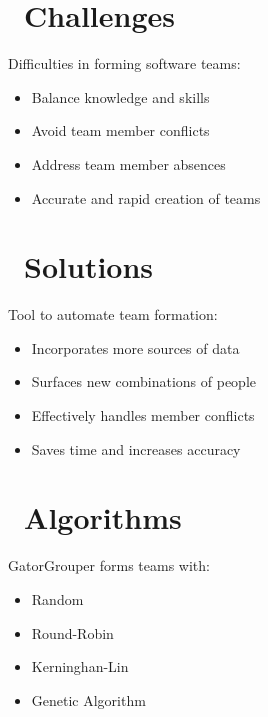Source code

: \documentclass[a0paper,fleqn]{betterposter}
\begin{document}
{  %

  \vspace*{-.25in}
  \section{\faCube~Challenges}
  Difficulties in forming software teams:
  \begin{itemize}
    \item Balance knowledge and skills
    \item Avoid team member conflicts
    \item Address team member absences
    \item Accurate and rapid creation of teams
  \end{itemize}

  \vspace*{-.25in}
  \section{\faTrophy~Solutions}
  Tool to automate team formation:
  \begin{itemize}
    \item Incorporates more sources of data
    \item Surfaces new combinations of people
    \item Effectively handles member conflicts
    \item Saves time and increases accuracy
  \end{itemize}

  \vspace*{-.25in}
  \section{\faCog~Algorithms}
  GatorGrouper forms teams with:
  \begin{itemize}
    \item Random
    \item Round-Robin
    \item Kerninghan-Lin
    \item Genetic Algorithm
  \end{itemize}

}
\end{document}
• • •
AIM OF THE TASK:
Go through the records above and return every line that holds the string "conflicts".

RESULT BELOW:
    \item Avoid team member conflicts
    \item Effectively handles member conflicts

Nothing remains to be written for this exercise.